PROBLEM DESCRIPTION >>
Below are some records; output exactly the lines from the line with "建议使用ftrl/adam优化器。" to the line with "6. 启动程序进行训练。以上", both ends kept, and nothing more.
———
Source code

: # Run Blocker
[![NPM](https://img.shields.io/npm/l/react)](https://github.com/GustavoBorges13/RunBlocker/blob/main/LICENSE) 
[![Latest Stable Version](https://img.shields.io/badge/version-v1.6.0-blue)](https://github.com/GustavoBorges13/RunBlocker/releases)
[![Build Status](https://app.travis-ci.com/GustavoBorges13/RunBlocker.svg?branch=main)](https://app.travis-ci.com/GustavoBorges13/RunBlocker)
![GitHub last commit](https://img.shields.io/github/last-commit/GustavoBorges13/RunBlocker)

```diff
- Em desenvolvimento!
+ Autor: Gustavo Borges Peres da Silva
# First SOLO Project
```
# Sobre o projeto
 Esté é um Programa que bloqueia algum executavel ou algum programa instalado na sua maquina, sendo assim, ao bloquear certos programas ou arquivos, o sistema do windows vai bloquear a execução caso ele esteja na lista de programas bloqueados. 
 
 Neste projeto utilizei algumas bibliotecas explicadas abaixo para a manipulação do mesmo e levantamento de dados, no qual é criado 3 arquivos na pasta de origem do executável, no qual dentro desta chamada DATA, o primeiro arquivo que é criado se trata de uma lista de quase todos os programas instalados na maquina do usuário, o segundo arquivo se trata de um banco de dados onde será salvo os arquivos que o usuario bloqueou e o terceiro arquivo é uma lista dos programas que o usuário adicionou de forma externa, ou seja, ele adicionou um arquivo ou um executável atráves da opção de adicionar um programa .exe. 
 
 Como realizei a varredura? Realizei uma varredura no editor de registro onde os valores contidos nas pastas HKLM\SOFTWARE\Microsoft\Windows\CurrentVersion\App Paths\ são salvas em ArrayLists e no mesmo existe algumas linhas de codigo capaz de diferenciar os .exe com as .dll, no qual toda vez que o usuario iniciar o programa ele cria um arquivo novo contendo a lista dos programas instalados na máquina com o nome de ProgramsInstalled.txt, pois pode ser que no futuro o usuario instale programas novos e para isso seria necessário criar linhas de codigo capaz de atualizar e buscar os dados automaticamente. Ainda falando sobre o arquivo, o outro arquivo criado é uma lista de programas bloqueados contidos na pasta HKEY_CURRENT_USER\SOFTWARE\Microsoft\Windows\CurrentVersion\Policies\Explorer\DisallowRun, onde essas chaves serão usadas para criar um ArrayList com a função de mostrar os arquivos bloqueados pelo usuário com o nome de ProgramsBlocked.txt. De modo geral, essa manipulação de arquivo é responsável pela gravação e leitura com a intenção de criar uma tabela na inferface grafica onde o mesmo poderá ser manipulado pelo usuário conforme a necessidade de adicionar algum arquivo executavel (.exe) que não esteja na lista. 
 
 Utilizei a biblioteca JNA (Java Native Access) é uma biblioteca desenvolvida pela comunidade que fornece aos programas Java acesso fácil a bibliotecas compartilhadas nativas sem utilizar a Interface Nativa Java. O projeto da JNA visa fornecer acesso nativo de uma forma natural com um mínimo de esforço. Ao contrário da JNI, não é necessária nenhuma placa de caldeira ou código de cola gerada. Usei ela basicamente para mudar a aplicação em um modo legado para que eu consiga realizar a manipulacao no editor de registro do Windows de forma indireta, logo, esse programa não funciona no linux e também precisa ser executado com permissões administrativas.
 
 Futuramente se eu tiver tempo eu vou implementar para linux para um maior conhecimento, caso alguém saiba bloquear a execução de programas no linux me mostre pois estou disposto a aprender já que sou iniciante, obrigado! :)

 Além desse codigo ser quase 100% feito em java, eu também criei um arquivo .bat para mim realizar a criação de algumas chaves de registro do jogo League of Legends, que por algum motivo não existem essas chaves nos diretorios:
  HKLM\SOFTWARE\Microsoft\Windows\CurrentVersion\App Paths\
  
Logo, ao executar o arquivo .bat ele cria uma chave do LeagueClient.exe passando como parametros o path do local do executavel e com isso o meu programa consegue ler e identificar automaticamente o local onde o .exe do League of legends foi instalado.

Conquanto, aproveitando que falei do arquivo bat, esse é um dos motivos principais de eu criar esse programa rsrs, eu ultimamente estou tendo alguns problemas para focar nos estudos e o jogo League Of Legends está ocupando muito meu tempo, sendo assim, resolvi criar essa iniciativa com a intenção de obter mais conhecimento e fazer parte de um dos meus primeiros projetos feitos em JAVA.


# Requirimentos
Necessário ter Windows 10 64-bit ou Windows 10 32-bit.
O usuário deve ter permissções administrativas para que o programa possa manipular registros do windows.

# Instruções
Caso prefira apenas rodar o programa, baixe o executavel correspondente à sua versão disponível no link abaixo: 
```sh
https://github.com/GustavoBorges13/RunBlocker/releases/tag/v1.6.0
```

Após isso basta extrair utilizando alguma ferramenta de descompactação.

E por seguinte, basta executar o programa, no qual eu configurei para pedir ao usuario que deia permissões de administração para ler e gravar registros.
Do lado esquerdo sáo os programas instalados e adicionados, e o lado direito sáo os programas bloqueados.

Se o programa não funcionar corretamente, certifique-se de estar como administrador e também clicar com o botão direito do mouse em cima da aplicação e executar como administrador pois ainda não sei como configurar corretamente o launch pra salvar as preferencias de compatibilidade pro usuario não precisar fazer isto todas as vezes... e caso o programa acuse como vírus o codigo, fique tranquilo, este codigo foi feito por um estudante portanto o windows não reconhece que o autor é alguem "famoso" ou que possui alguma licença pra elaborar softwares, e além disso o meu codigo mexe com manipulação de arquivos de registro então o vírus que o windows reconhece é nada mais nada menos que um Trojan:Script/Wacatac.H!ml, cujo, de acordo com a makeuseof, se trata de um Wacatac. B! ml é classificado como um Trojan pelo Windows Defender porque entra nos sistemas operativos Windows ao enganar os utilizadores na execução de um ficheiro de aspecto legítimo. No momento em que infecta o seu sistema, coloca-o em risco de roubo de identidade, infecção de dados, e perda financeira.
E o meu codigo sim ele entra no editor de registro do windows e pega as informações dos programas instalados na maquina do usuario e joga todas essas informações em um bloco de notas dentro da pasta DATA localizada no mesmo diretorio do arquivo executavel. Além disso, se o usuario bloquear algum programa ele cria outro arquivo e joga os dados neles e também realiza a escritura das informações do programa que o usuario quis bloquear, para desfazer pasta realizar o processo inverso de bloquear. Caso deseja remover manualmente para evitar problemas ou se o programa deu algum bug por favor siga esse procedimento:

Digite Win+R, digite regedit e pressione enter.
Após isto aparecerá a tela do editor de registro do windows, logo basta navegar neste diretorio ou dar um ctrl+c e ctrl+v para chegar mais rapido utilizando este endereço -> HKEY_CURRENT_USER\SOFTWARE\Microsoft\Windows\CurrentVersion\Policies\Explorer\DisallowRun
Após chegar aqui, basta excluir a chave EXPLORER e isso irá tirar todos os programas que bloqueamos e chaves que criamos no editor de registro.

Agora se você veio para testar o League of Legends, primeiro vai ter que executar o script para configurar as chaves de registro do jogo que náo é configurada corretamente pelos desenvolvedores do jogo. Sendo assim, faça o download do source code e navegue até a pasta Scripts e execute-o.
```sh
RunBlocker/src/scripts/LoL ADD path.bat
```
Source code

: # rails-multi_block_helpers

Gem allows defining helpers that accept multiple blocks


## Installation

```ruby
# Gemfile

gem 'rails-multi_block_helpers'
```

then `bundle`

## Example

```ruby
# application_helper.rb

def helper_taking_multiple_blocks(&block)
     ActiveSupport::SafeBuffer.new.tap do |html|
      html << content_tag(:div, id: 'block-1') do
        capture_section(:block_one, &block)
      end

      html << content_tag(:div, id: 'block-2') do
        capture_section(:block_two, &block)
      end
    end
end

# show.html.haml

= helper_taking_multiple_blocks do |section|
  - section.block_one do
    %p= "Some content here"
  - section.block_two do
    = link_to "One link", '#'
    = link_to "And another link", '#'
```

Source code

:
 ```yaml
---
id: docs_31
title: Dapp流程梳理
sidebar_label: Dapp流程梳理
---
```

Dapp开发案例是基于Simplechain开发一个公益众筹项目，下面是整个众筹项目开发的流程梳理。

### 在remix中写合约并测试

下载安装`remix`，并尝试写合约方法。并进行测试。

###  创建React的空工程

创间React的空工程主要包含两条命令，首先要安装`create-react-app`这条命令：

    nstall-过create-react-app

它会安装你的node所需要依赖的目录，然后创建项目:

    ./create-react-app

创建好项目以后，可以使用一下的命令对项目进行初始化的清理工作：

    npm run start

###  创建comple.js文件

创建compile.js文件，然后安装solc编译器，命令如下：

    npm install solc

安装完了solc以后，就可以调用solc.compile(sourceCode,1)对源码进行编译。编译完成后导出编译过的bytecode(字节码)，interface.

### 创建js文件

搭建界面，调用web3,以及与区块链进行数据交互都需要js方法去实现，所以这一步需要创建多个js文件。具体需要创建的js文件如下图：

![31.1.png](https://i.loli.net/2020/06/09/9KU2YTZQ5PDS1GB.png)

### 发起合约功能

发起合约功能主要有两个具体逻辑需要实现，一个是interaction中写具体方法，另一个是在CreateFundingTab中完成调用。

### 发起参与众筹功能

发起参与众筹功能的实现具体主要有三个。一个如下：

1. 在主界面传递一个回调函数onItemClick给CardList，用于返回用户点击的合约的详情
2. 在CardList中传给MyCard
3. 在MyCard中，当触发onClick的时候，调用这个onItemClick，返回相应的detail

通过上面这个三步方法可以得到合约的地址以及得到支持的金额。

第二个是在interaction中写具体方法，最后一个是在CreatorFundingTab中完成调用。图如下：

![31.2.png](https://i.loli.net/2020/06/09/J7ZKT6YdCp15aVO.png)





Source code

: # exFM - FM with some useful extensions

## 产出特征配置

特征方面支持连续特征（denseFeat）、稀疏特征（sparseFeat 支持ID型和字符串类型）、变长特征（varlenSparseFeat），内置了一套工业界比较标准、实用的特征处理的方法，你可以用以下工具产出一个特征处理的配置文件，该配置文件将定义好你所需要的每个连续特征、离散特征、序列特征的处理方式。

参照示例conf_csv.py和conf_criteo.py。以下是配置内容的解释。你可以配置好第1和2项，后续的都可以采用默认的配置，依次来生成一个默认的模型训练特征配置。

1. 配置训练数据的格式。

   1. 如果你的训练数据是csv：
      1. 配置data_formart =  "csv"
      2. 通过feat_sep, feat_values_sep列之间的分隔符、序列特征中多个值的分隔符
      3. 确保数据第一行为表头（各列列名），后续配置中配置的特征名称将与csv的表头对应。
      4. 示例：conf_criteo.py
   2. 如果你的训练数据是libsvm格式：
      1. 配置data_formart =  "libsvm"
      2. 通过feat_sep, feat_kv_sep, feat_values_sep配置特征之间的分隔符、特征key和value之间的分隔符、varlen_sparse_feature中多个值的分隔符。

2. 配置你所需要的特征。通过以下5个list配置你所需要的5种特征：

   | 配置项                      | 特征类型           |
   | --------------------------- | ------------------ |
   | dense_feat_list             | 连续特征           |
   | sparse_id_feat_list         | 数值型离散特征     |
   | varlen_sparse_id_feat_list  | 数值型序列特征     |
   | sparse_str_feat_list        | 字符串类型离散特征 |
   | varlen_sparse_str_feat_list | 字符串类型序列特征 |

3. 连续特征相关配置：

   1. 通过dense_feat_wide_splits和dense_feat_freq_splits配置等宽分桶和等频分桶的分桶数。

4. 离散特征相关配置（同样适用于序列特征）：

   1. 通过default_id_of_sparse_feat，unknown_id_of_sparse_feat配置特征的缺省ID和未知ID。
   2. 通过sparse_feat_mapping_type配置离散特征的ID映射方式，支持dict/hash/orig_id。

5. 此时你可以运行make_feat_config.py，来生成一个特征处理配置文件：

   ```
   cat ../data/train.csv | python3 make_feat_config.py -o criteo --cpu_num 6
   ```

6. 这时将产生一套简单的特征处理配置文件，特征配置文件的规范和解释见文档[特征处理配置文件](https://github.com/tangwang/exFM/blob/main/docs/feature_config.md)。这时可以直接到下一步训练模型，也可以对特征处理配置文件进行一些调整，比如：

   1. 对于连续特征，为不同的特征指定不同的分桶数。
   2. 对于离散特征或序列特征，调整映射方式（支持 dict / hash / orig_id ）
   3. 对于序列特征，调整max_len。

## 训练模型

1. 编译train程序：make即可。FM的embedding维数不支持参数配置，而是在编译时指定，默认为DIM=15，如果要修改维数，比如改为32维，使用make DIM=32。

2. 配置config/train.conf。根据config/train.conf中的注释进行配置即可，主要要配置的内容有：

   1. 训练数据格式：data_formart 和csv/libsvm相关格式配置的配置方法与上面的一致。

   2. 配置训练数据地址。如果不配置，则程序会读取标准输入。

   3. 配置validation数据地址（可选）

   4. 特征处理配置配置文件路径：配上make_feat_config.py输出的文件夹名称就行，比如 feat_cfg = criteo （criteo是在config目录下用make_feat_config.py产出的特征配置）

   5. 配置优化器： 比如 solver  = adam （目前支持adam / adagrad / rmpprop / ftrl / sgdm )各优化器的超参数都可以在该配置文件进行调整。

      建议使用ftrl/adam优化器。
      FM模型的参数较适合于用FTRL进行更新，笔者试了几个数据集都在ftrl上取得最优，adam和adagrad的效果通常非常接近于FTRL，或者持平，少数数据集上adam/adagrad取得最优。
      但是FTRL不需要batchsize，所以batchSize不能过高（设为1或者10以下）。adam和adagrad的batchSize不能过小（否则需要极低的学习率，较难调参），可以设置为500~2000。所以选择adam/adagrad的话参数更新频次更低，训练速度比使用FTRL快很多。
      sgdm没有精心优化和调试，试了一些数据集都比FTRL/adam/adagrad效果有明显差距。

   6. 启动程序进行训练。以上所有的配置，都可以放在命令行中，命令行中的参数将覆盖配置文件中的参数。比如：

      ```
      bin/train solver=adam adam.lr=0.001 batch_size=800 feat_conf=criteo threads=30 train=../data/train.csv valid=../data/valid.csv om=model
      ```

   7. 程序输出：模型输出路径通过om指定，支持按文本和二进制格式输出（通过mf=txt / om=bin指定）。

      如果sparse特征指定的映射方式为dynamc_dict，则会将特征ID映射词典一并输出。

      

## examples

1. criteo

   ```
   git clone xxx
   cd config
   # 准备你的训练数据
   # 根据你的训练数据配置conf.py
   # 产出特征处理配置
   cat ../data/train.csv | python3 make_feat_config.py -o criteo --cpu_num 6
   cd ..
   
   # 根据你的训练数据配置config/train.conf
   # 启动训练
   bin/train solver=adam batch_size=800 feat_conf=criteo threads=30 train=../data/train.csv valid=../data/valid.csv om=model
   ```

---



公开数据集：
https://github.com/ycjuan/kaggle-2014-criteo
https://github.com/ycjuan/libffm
———
RESPONSE BOX >>
      建议使用ftrl/adam优化器。
      FM模型的参数较适合于用FTRL进行更新，笔者试了几个数据集都在ftrl上取得最优，adam和adagrad的效果通常非常接近于FTRL，或者持平，少数数据集上adam/adagrad取得最优。
      但是FTRL不需要batchsize，所以batchSize不能过高（设为1或者10以下）。adam和adagrad的batchSize不能过小（否则需要极低的学习率，较难调参），可以设置为500~2000。所以选择adam/adagrad的话参数更新频次更低，训练速度比使用FTRL快很多。
      sgdm没有精心优化和调试，试了一些数据集都比FTRL/adam/adagrad效果有明显差距。

   6. 启动程序进行训练。以上所有的配置，都可以放在命令行中，命令行中的参数将覆盖配置文件中的参数。比如：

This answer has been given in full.